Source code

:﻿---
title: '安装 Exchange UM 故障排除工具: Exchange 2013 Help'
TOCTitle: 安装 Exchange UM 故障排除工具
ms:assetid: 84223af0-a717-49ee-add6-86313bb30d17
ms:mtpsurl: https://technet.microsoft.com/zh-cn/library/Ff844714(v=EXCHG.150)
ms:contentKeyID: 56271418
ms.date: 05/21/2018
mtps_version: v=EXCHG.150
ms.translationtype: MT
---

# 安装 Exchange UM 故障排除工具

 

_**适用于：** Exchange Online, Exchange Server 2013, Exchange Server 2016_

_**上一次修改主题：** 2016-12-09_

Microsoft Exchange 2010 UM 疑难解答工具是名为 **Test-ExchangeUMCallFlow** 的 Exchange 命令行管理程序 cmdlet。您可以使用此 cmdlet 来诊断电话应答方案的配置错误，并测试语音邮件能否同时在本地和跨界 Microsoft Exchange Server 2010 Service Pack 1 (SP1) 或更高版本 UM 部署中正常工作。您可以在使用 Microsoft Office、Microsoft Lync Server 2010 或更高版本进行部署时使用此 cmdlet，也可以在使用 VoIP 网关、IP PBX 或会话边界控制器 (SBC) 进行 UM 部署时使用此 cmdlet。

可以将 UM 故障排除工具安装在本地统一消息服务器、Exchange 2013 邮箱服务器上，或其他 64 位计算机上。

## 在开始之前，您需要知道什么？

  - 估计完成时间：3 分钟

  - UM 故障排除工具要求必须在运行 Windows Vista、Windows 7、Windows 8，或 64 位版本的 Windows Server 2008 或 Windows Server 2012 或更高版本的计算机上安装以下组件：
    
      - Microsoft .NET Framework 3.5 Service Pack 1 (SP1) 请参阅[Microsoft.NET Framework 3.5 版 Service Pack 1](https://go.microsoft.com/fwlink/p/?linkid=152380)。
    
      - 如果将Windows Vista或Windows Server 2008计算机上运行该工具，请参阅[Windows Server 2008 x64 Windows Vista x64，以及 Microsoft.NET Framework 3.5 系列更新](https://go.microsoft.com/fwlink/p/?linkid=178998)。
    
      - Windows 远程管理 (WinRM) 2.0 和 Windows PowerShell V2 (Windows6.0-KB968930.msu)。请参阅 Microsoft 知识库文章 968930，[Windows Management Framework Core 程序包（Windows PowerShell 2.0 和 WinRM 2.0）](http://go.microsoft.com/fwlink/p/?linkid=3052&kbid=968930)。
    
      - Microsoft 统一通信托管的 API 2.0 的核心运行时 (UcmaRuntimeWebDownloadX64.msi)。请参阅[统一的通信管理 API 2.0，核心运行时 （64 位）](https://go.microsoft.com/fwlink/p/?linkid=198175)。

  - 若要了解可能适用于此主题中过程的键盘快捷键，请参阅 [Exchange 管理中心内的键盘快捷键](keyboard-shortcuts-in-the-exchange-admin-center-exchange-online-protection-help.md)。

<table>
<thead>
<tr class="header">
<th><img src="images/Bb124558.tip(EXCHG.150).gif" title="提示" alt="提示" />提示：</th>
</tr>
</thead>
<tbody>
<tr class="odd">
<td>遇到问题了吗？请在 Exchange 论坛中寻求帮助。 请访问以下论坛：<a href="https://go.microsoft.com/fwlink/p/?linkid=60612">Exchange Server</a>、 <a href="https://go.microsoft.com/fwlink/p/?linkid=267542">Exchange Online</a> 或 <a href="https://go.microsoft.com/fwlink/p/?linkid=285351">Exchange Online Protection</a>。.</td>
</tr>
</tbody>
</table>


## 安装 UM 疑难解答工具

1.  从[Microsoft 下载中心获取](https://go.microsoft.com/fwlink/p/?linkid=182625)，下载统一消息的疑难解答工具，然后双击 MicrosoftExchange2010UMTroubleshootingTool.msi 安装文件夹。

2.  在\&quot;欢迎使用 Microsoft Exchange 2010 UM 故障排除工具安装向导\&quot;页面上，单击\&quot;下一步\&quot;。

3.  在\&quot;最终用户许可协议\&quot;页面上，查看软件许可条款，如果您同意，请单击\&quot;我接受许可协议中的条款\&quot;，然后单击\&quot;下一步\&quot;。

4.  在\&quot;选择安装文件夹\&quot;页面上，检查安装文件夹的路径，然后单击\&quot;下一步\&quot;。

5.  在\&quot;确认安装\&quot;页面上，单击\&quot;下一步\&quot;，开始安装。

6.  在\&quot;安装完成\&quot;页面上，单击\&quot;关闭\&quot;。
────
Instructions for the task: Word for word, restate the entries that appear above.

Solution:
Source code

:﻿---
title: '安装 Exchange UM 故障排除工具: Exchange 2013 Help'
TOCTitle: 安装 Exchange UM 故障排除工具
ms:assetid: 84223af0-a717-49ee-add6-86313bb30d17
ms:mtpsurl: https://technet.microsoft.com/zh-cn/library/Ff844714(v=EXCHG.150)
ms:contentKeyID: 56271418
ms.date: 05/21/2018
mtps_version: v=EXCHG.150
ms.translationtype: MT
---

# 安装 Exchange UM 故障排除工具

 

_**适用于：** Exchange Online, Exchange Server 2013, Exchange Server 2016_

_**上一次修改主题：** 2016-12-09_

Microsoft Exchange 2010 UM 疑难解答工具是名为 **Test-ExchangeUMCallFlow** 的 Exchange 命令行管理程序 cmdlet。您可以使用此 cmdlet 来诊断电话应答方案的配置错误，并测试语音邮件能否同时在本地和跨界 Microsoft Exchange Server 2010 Service Pack 1 (SP1) 或更高版本 UM 部署中正常工作。您可以在使用 Microsoft Office、Microsoft Lync Server 2010 或更高版本进行部署时使用此 cmdlet，也可以在使用 VoIP 网关、IP PBX 或会话边界控制器 (SBC) 进行 UM 部署时使用此 cmdlet。

可以将 UM 故障排除工具安装在本地统一消息服务器、Exchange 2013 邮箱服务器上，或其他 64 位计算机上。

## 在开始之前，您需要知道什么？

  - 估计完成时间：3 分钟

  - UM 故障排除工具要求必须在运行 Windows Vista、Windows 7、Windows 8，或 64 位版本的 Windows Server 2008 或 Windows Server 2012 或更高版本的计算机上安装以下组件：
    
      - Microsoft .NET Framework 3.5 Service Pack 1 (SP1) 请参阅[Microsoft.NET Framework 3.5 版 Service Pack 1](https://go.microsoft.com/fwlink/p/?linkid=152380)。
    
      - 如果将Windows Vista或Windows Server 2008计算机上运行该工具，请参阅[Windows Server 2008 x64 Windows Vista x64，以及 Microsoft.NET Framework 3.5 系列更新](https://go.microsoft.com/fwlink/p/?linkid=178998)。
    
      - Windows 远程管理 (WinRM) 2.0 和 Windows PowerShell V2 (Windows6.0-KB968930.msu)。请参阅 Microsoft 知识库文章 968930，[Windows Management Framework Core 程序包（Windows PowerShell 2.0 和 WinRM 2.0）](http://go.microsoft.com/fwlink/p/?linkid=3052&kbid=968930)。
    
      - Microsoft 统一通信托管的 API 2.0 的核心运行时 (UcmaRuntimeWebDownloadX64.msi)。请参阅[统一的通信管理 API 2.0，核心运行时 （64 位）](https://go.microsoft.com/fwlink/p/?linkid=198175)。

  - 若要了解可能适用于此主题中过程的键盘快捷键，请参阅 [Exchange 管理中心内的键盘快捷键](keyboard-shortcuts-in-the-exchange-admin-center-exchange-online-protection-help.md)。

<table>
<thead>
<tr class="header">
<th><img src="images/Bb124558.tip(EXCHG.150).gif" title="提示" alt="提示" />提示：</th>
</tr>
</thead>
<tbody>
<tr class="odd">
<td>遇到问题了吗？请在 Exchange 论坛中寻求帮助。 请访问以下论坛：<a href="https://go.microsoft.com/fwlink/p/?linkid=60612">Exchange Server</a>、 <a href="https://go.microsoft.com/fwlink/p/?linkid=267542">Exchange Online</a> 或 <a href="https://go.microsoft.com/fwlink/p/?linkid=285351">Exchange Online Protection</a>。.</td>
</tr>
</tbody>
</table>


## 安装 UM 疑难解答工具

1.  从[Microsoft 下载中心获取](https://go.microsoft.com/fwlink/p/?linkid=182625)，下载统一消息的疑难解答工具，然后双击 MicrosoftExchange2010UMTroubleshootingTool.msi 安装文件夹。

2.  在\&quot;欢迎使用 Microsoft Exchange 2010 UM 故障排除工具安装向导\&quot;页面上，单击\&quot;下一步\&quot;。

3.  在\&quot;最终用户许可协议\&quot;页面上，查看软件许可条款，如果您同意，请单击\&quot;我接受许可协议中的条款\&quot;，然后单击\&quot;下一步\&quot;。

4.  在\&quot;选择安装文件夹\&quot;页面上，检查安装文件夹的路径，然后单击\&quot;下一步\&quot;。

5.  在\&quot;确认安装\&quot;页面上，单击\&quot;下一步\&quot;，开始安装。

6.  在\&quot;安装完成\&quot;页面上，单击\&quot;关闭\&quot;。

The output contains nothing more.